CREATINE PROMOTES BOTH PERFORMANCE AND MUSCLE SIZE INCREASES

Volek, J. S., Duncan, N. D., Mazzetti, S. A., Staron, R. S., Putukian, M., Gomez, A. L., Pearson, D. R., Fink, W. J., & Kraemer, W. J. (1997). Performance and muscle fiber adaptations to creatine supplementation and heavy resistance training. Medicine and Science in Sports and Exercise, 31, 1147-1156.

The purpose of this study was to examine the effect of creatine supplementation in conjunction with resistance training on physiological adaptations including muscle fiber hypertrophy and muscle creatine accumulation. Healthy resistance-trained men were matched and then randomly assigned in a double-blind fashion to either a creatine (N = 10) or placebo (N = 9) group. Periodized heavy resistance training was performed for 12 weeks. Creatine or placebo capsules were consumed (25 gm/day) for 1 week followed by a maintenance dose (5 gm/day) for the remainder of the training.
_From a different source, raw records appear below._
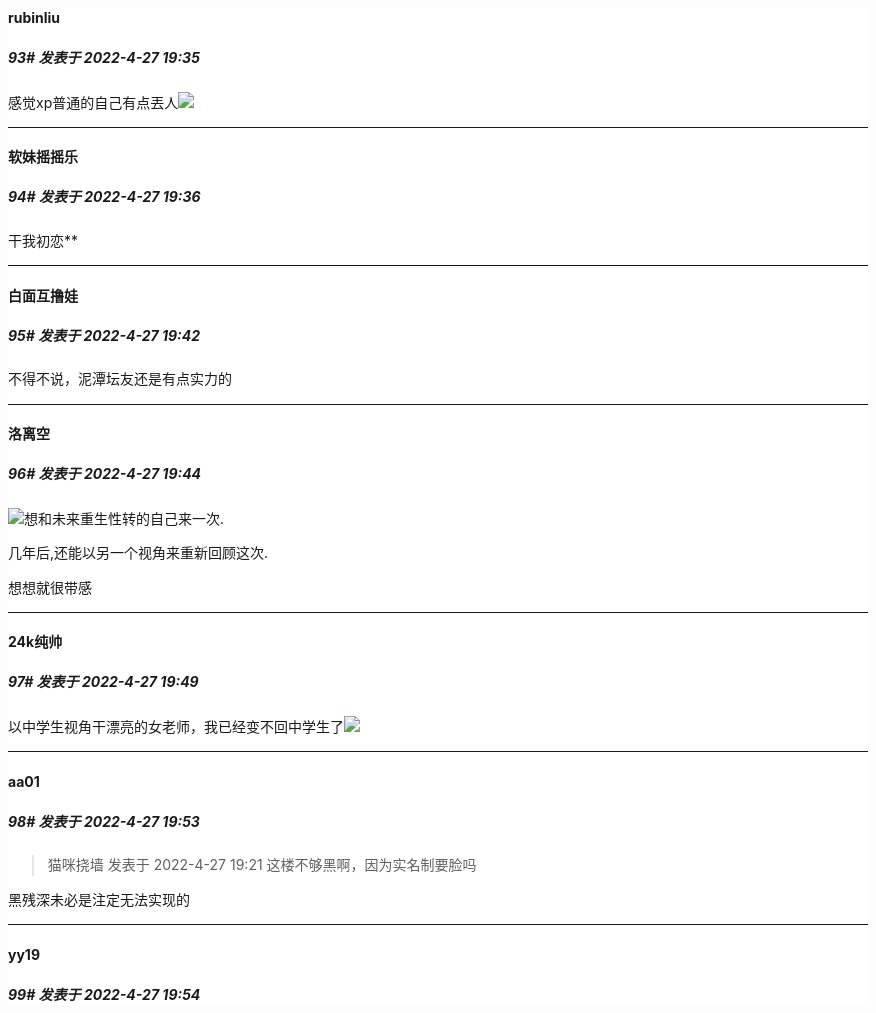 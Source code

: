 ####  rubinliu  
##### 93#       发表于 2022-4-27 19:35

感觉xp普通的自己有点丟人<img src="https://static.saraba1st.com/image/smiley/face2017/067.png" referrerpolicy="no-referrer">

*****

####  软妹摇摇乐  
##### 94#       发表于 2022-4-27 19:36

干我初恋**



*****

####  白面互撸娃  
##### 95#       发表于 2022-4-27 19:42

不得不说，泥潭坛友还是有点实力的

*****

####  洛离空  
##### 96#       发表于 2022-4-27 19:44

<img src="https://static.saraba1st.com/image/smiley/animal2017/027.png" referrerpolicy="no-referrer">想和未来重生性转的自己来一次.

几年后,还能以另一个视角来重新回顾这次.

想想就很带感

*****

####  24k纯帅  
##### 97#       发表于 2022-4-27 19:49

以中学生视角干漂亮的女老师，我已经变不回中学生了<img src="https://static.saraba1st.com/image/smiley/face2017/097.png" referrerpolicy="no-referrer">

*****

####  aa01  
##### 98#       发表于 2022-4-27 19:53

<blockquote>猫咪挠墙 发表于 2022-4-27 19:21
这楼不够黑啊，因为实名制要脸吗</blockquote>
黑残深未必是注定无法实现的



*****

####  yy19  
##### 99#       发表于 2022-4-27 19:54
Significant increases in body mass (6.3%) and fat-free mass (6.3%) were greater in creatine than placebo (3.6% and 3.1%, respectively) groups. Bench press and squat increases were greater in creatine (24% and 32%, respectively) than placebo (16% and 24%, respectively) groups. Compared with placebo subjects, creatine subjects demonstrated significantly greater increases in Type I (35% vs 11%), IIA (36% vs 15%), and IIAB (35% vs 6%) muscle fiber cross-sectional areas. Muscle total creatine concentrations were unchanged in placebo subjects. Muscle creatine was significantly elevated after 1 week in creatine subjects (22%), and values remained significantly greater than placebo subjects after 12 wk. Average volume lifted in the bench press during training was significantly greater in creatine subjects during weeks 5-8. No negative side effects to the supplementation were reported.

Implication. Creatine supplementation enhanced fat-free mass, physical performance, and muscle morphology in response to heavy resistance training, presumably mediated via higher quality training sessions.